• _TASK DATA_:
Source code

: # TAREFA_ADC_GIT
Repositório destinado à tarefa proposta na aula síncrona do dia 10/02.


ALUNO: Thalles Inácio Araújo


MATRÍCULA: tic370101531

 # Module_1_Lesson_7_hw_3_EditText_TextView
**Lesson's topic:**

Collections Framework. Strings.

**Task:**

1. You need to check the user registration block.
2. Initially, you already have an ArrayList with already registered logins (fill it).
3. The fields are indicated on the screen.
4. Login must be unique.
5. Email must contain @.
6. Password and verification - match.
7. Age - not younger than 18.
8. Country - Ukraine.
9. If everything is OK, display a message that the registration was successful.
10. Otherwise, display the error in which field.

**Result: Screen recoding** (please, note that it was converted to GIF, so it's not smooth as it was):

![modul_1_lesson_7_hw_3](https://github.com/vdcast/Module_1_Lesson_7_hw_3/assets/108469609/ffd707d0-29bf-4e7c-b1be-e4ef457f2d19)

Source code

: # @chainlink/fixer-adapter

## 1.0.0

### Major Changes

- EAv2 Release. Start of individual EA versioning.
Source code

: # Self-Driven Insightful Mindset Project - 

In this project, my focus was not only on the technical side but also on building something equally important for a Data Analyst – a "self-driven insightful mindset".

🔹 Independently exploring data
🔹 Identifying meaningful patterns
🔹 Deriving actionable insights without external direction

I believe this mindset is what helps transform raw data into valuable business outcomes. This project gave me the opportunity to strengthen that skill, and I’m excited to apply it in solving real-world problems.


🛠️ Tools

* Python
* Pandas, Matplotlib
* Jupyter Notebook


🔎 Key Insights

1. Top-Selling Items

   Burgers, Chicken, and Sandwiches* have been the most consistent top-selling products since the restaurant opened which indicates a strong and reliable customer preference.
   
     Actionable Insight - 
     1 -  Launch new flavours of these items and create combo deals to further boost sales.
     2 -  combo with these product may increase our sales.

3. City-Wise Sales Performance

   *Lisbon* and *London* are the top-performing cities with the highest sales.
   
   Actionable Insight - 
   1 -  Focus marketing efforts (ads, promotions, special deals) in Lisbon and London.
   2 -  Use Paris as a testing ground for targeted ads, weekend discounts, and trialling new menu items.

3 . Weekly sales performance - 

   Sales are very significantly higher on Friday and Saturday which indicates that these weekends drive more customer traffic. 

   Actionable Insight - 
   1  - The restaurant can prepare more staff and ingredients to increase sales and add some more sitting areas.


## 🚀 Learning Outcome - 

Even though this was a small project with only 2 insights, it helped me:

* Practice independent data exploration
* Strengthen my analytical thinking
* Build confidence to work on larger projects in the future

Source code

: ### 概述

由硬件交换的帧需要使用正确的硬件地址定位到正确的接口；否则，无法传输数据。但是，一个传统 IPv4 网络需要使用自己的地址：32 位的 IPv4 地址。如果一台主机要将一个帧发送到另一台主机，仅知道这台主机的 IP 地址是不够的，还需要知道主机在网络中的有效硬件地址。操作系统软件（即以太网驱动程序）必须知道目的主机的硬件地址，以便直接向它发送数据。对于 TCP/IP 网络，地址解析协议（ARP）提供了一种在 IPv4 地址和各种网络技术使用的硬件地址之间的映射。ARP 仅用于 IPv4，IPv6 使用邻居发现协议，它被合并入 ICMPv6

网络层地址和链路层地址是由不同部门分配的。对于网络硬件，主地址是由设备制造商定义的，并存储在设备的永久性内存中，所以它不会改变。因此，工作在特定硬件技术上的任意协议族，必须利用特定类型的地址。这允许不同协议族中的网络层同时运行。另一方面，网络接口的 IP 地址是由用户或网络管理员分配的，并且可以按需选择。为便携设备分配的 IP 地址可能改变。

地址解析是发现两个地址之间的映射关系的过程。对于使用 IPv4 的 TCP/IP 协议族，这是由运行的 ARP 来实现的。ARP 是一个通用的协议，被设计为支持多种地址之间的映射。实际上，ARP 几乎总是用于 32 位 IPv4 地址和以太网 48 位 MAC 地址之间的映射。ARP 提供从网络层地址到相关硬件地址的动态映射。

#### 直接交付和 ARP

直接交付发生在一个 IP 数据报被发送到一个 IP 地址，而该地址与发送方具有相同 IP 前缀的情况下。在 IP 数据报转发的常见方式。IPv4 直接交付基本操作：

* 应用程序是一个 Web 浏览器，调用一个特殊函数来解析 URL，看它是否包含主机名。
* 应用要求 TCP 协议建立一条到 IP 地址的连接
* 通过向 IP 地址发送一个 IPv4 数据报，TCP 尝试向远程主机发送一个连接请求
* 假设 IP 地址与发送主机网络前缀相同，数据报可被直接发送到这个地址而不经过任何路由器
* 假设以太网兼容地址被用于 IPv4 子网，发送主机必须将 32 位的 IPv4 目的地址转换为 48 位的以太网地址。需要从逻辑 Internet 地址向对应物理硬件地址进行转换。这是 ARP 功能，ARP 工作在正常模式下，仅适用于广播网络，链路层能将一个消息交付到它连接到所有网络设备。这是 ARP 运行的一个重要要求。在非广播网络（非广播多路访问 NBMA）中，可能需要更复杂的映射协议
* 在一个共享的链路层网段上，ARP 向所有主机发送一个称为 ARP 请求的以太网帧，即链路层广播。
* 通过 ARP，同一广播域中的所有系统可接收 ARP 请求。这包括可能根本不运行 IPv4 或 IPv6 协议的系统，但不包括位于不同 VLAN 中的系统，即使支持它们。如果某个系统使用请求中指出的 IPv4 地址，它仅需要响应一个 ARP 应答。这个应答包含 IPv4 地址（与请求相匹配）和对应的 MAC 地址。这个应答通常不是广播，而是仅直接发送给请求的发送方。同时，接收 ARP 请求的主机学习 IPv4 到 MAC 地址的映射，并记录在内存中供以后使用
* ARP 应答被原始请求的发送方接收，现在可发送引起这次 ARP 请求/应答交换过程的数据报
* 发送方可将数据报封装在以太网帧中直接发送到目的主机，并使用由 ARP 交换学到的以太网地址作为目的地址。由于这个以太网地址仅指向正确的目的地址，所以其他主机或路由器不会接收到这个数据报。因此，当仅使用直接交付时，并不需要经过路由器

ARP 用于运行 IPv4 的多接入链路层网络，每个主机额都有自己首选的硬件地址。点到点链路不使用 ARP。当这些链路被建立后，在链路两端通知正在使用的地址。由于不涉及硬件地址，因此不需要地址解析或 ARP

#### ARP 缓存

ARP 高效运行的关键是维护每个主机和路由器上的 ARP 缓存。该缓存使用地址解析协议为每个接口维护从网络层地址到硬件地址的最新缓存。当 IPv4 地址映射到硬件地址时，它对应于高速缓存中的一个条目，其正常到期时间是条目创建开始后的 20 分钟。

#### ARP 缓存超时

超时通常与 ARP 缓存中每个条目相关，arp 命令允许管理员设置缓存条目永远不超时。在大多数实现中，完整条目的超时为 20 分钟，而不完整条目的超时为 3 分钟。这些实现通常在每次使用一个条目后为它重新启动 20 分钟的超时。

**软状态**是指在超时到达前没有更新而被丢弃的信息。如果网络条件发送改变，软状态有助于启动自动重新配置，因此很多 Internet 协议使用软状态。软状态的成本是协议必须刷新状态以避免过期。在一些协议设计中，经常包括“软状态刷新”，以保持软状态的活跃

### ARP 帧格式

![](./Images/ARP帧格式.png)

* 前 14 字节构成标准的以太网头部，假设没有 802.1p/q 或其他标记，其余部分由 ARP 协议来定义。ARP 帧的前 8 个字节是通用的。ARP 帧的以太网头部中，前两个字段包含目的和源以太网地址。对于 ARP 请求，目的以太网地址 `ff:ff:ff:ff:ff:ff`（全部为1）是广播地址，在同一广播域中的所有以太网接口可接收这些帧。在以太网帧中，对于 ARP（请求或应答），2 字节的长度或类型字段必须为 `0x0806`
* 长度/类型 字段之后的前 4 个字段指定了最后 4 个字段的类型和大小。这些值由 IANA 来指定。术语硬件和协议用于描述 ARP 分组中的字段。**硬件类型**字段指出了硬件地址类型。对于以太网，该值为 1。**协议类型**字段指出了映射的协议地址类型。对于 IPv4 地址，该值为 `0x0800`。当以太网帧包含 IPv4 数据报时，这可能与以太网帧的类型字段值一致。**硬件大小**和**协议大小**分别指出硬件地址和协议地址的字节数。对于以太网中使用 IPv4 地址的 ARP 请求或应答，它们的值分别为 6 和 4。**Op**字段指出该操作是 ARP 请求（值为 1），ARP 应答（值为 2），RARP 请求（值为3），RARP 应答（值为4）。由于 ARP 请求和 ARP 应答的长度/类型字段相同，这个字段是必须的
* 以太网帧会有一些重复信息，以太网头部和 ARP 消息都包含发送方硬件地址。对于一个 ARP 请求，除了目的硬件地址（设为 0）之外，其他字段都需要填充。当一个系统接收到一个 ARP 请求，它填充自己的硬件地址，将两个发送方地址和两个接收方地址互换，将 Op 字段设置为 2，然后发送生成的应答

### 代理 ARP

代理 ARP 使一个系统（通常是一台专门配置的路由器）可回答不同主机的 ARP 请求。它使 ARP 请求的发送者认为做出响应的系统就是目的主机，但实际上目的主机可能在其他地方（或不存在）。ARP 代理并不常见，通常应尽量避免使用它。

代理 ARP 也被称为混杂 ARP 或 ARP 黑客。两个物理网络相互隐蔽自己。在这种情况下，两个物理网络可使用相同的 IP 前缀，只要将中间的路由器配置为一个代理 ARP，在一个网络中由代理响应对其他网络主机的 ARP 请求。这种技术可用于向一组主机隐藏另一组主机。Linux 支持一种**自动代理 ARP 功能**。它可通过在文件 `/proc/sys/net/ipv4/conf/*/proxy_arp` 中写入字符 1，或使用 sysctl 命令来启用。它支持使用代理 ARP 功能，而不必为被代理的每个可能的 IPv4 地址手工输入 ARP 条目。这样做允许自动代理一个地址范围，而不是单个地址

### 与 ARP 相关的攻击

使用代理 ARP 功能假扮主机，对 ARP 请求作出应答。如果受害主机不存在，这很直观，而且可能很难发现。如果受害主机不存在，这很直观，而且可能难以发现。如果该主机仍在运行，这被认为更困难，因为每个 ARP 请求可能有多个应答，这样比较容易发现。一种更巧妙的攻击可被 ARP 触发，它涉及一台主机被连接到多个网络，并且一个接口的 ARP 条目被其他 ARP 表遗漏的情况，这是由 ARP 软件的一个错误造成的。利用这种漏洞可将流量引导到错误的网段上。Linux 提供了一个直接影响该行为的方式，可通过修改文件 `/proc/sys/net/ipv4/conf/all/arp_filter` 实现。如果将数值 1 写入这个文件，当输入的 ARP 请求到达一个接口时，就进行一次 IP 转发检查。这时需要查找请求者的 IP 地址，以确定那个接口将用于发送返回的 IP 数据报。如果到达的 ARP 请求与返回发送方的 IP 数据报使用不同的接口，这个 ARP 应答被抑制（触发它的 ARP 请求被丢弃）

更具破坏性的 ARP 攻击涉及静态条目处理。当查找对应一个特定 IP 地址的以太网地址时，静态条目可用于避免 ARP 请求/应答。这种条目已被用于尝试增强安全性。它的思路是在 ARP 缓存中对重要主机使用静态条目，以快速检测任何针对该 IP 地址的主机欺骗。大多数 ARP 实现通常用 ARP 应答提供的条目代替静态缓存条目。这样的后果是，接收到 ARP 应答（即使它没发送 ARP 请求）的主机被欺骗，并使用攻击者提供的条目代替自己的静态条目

• _EXERCISE PROMPT_: Respond with the number of lines in the listing above that include the word "indicates", and with nothing more.

• _ANSWER TO THIS EXERCISE_: 2